ASSIGNMENT> Your job is to report every line of the entries that has "with".

[Stored data]
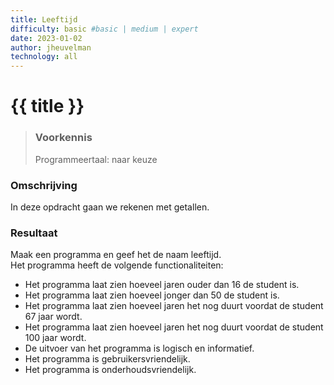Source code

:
 ```yaml
---
title: Leeftijd
difficulty: basic #basic | medium | expert
date: 2023-01-02
author: jheuvelman
technology: all
---
```




# {{ title }}

> ### Voorkennis
> Programmeertaal: naar keuze

### Omschrijving
In deze opdracht gaan we rekenen met getallen.

### Resultaat
Maak een programma en geef het de naam leeftijd.  
Het programma heeft de volgende functionaliteiten:

- Het programma laat zien hoeveel jaren ouder dan 16 de student is.
- Het programma laat zien hoeveel jonger dan 50 de student is.
- Het programma laat zien hoeveel jaren het nog duurt voordat de student 67 jaar wordt.
- Het programma laat zien hoeveel jaren het nog duurt voordat de student 100 jaar wordt.
- De uitvoer van het programma is logisch en informatief.
- Het programma is gebruikersvriendelijk.
- Het programma is onderhoudsvriendelijk.
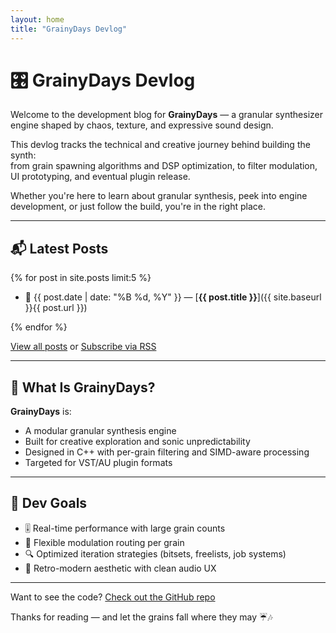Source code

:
 ```yaml
---
layout: home
title: "GrainyDays Devlog"
---
```


# 🎛️ GrainyDays Devlog

Welcome to the development blog for **GrainyDays** — a granular synthesizer engine shaped by chaos, texture, and expressive sound design.

This devlog tracks the technical and creative journey behind building the synth:  
from grain spawning algorithms and DSP optimization, to filter modulation, UI prototyping, and eventual plugin release.

Whether you're here to learn about granular synthesis, peek into engine development, or just follow the build, you're in the right place.

---

## 📬 Latest Posts

{% for post in site.posts limit:5 %}
- 📅 {{ post.date | date: "%B %d, %Y" }} — [**{{ post.title }}**]({{ site.baseurl }}{{ post.url }})

{% endfor %}

[View all posts](/blog) or [Subscribe via RSS](/feed.xml)

---

## 🎯 What Is GrainyDays?

**GrainyDays** is:
- A modular granular synthesis engine
- Built for creative exploration and sonic unpredictability
- Designed in C++ with per-grain filtering and SIMD-aware processing
- Targeted for VST/AU plugin formats

---

## 🌱 Dev Goals

- 🎚️ Real-time performance with large grain counts
- 🔁 Flexible modulation routing per grain
- 🔍 Optimized iteration strategies (bitsets, freelists, job systems)
- 🎨 Retro-modern aesthetic with clean audio UX

---

Want to see the code? [Check out the GitHub repo](https://github.com/matthiaspeene/grainydays)

Thanks for reading — and let the grains fall where they may ☔🎶
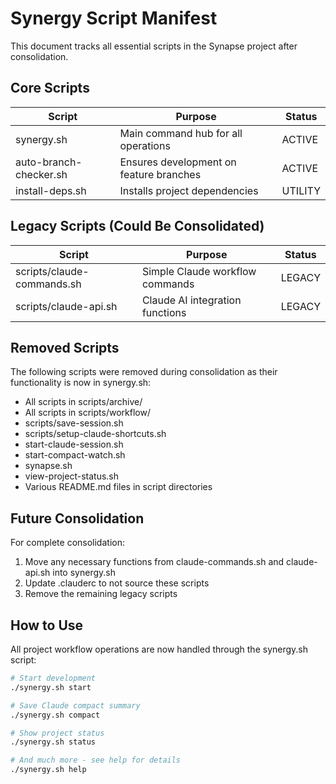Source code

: # Synergy Script Manifest

This document tracks all essential scripts in the Synapse project after consolidation.

## Core Scripts

| Script | Purpose | Status |
|--------|---------|--------|
| synergy.sh | Main command hub for all operations | ACTIVE |
| auto-branch-checker.sh | Ensures development on feature branches | ACTIVE |
| install-deps.sh | Installs project dependencies | UTILITY |

## Legacy Scripts (Could Be Consolidated)

| Script | Purpose | Status |
|--------|---------|--------|
| scripts/claude-commands.sh | Simple Claude workflow commands | LEGACY |
| scripts/claude-api.sh | Claude AI integration functions | LEGACY |

## Removed Scripts

The following scripts were removed during consolidation as their functionality is now in synergy.sh:

- All scripts in scripts/archive/
- All scripts in scripts/workflow/
- scripts/save-session.sh
- scripts/setup-claude-shortcuts.sh
- start-claude-session.sh
- start-compact-watch.sh
- synapse.sh
- view-project-status.sh
- Various README.md files in script directories

## Future Consolidation

For complete consolidation:

1. Move any necessary functions from claude-commands.sh and claude-api.sh into synergy.sh
2. Update .clauderc to not source these scripts
3. Remove the remaining legacy scripts

## How to Use

All project workflow operations are now handled through the synergy.sh script:

```bash
# Start development
./synergy.sh start

# Save Claude compact summary
./synergy.sh compact

# Show project status
./synergy.sh status

# And much more - see help for details
./synergy.sh help
```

TASK RESULT>
- Designed in C++ with per-grain filtering and SIMD-aware processing
- 🎚️ Real-time performance with large grain counts
- 🎨 Retro-modern aesthetic with clean audio UX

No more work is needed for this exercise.